The international financial community is fretting over who will replace disgraced French politician Dominique Strauss-Kahn, as head of the IMF. The retirement of John Lipsky, the first deputy managing director of the IMF, opened up another position. But global opinion is turning against the notion that the chief positions at the IMF and World Bank should always be held by Westerners. Isn’t it time for someone from the emerging countries to take charge?
So it’s possible that China, which has had an increasingly powerful voice in the IMF in recent years, could produce the next president.
Since they were established, the World Bank has been headed by an American and the IMF by a European. This unwritten rule has been more fiercely challenged since the global financial crisis erupted in 2008. Critics argued that candidates from the emerging countries, such as China and Brazil, should be given a chance at the role. In fact, Strauss-Kahn has worked to raise the profile of the emerging countries within the organization since he took charge of the IMF in 2007.
Today, all involved parties are looking to follow an “open, merit-based and transparent process” rather than convention when selecting the leaders of the two organizations. It would be an appropriate response to the transition of the global economic pattern if the IMF presidency was held by a member of the financial elite from emerging countries like China, Turkey, Brazil and India.
The current IMF reform has produced the largest modification to its voting system since World War II. Last November, China won the third largest proportion of IMF voting rates, 6.394 percent, only 0.07 percentage points less than Japan. China’s share is still lower than that of the US, which has a voting share of 16.407 percent, but is higher than any single European country.
Its growing share of the vote means that China has more space to provide suggestion for IMF, and also that China has the right and obligation to dispatch more senior officials to the IMF to influence its macro-economic decisions. One of the most important responsibilities of IMF is to supervise trade and to provide funds to countries in need, which are advantages a growing China can provide. Chinese taking the IMF presidency will greatly promote economic communication.

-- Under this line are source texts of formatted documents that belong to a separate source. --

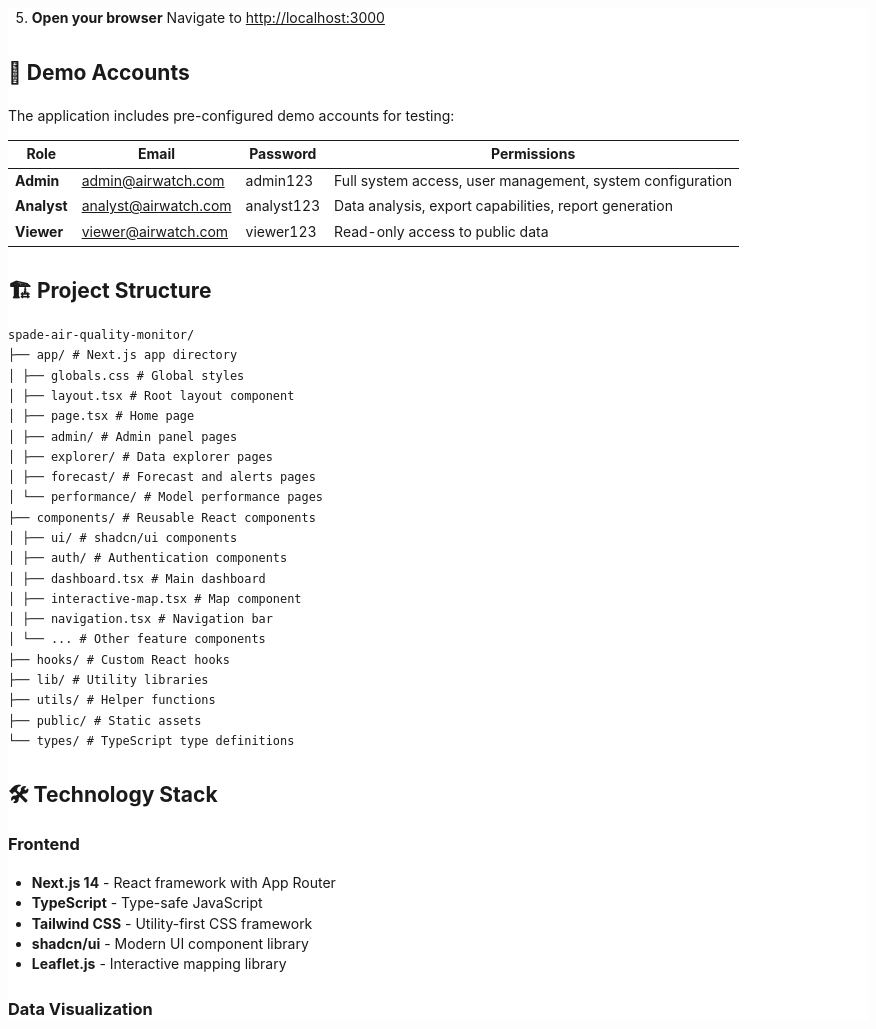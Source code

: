5. **Open your browser**
   Navigate to [http://localhost:3000](http://localhost:3000)

## 🔐 Demo Accounts

The application includes pre-configured demo accounts for testing:

| Role        | Email                | Password   | Permissions                                               |
| ----------- | -------------------- | ---------- | --------------------------------------------------------- |
| **Admin**   | admin@airwatch.com   | admin123   | Full system access, user management, system configuration |
| **Analyst** | analyst@airwatch.com | analyst123 | Data analysis, export capabilities, report generation     |
| **Viewer**  | viewer@airwatch.com  | viewer123  | Read-only access to public data                           |

## 🏗️ Project Structure

```
spade-air-quality-monitor/
├── app/ # Next.js app directory
│ ├── globals.css # Global styles
│ ├── layout.tsx # Root layout component
│ ├── page.tsx # Home page
│ ├── admin/ # Admin panel pages
│ ├── explorer/ # Data explorer pages
│ ├── forecast/ # Forecast and alerts pages
│ └── performance/ # Model performance pages
├── components/ # Reusable React components
│ ├── ui/ # shadcn/ui components
│ ├── auth/ # Authentication components
│ ├── dashboard.tsx # Main dashboard
│ ├── interactive-map.tsx # Map component
│ ├── navigation.tsx # Navigation bar
│ └── ... # Other feature components
├── hooks/ # Custom React hooks
├── lib/ # Utility libraries
├── utils/ # Helper functions
├── public/ # Static assets
└── types/ # TypeScript type definitions
```

## 🛠️ Technology Stack

### Frontend

- **Next.js 14** - React framework with App Router
- **TypeScript** - Type-safe JavaScript
- **Tailwind CSS** - Utility-first CSS framework
- **shadcn/ui** - Modern UI component library
- **Leaflet.js** - Interactive mapping library

### Data Visualization
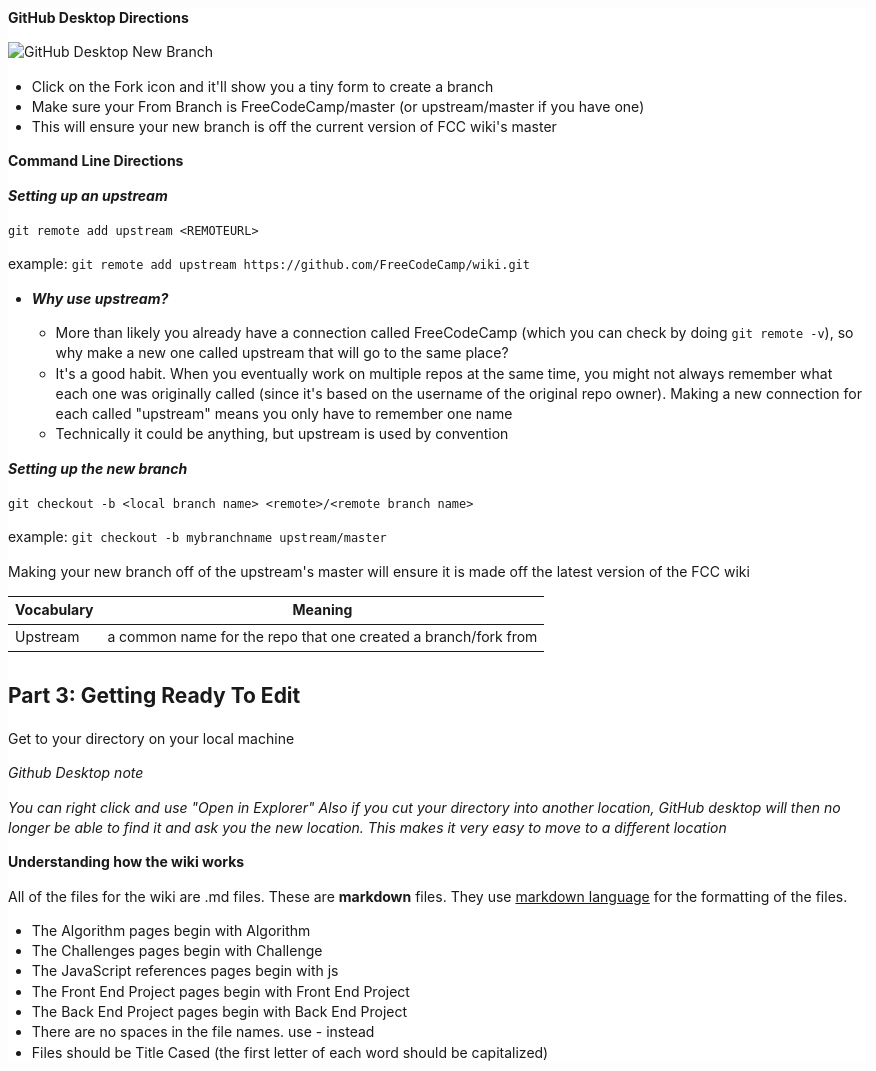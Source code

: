 **GitHub Desktop Directions**

![GitHub Desktop New Branch](./images/Wiki-Contribute/Local/GUI/GitHub-Desktop-NewBranch.PNG)

- Click on the Fork icon and it'll show you a tiny form to create a branch
- Make sure your From Branch is FreeCodeCamp/master (or upstream/master if you have one)
- This will ensure your new branch is off the current version of FCC wiki's master

**Command Line Directions**

**_Setting up an upstream_**

`git remote add upstream <REMOTEURL>`

example: `git remote add upstream https://github.com/FreeCodeCamp/wiki.git`

- **_Why use upstream?_**

  - More than likely you already have a connection called FreeCodeCamp (which you can check by doing `git remote -v`), so why make a new one called upstream that will go to the same place?
  - It's a good habit. When you eventually work on multiple repos at the same time, you might not always remember what each one was originally called (since it's based on the username of the original repo owner). Making a new connection for each called "upstream" means you only have to remember one name
  - Technically it could be anything, but upstream is used by convention

**_Setting up the new branch_**

`git checkout -b <local branch name> <remote>/<remote branch name>`

example: `git checkout -b mybranchname upstream/master`

Making your new branch off of the upstream's master will ensure it is made off the latest version of the FCC wiki

Vocabulary | Meaning
---------- | --------------------------------------------------------------
Upstream   | a common name for the repo that one created a branch/fork from

## Part 3: Getting Ready To Edit

Get to your directory on your local machine

_Github Desktop note_

_You can right click and use "Open in Explorer"_ _Also if you cut your directory into another location, GitHub desktop will then no longer be able to find it and ask you the new location. This makes it very easy to move to a different location_

**Understanding how the wiki works**

All of the files for the wiki are .md files. These are **markdown** files. They use [markdown language](https://github.com/adam-p/markdown-here/wiki/Markdown-Cheatsheet) for the formatting of the files.

- The Algorithm pages begin with Algorithm
- The Challenges pages begin with Challenge
- The JavaScript references pages begin with js
- The Front End Project pages begin with Front End Project
- The Back End Project pages begin with Back End Project
- There are no spaces in the file names. use - instead
- Files should be Title Cased (the first letter of each word should be capitalized)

In recent years, there have been criticisms that the IMF responded too slowly to the financial crisis and the collapse of the banking systems in various countries. It has also been blamed for paying too little attention to financial growth in developing countries.
The IMF is thus expected to reform. Bringing more Chinese in at a senior management level can offset these defects. And China’s increasing presence will also reinforce the attention of the IMF to the emerging economies as well as improving the economic and trading relationship between developing and developed countries.
Many outstanding financiers and bankers have emerged in China in the past decade. For instance, Justin Yifu Lin became World Bank vicepresident years ago, and Zhu Min, who was both vice president of the Bank of China and People’s Bank of China, has been an IMF special consultant for a year now. Therefore, China has plenty of talented people who could hold the post.
If the 24 executive directors who hold the voting right in the IMF could clearly realize this and select a Chinese citizen as the president, it will be an acknowledgement of China’s development and contribution, and even more, a symbolic step in reorganizing the global financial order.
By Shan Renping
The author is a commentator with the Chinese edition of the Global Times.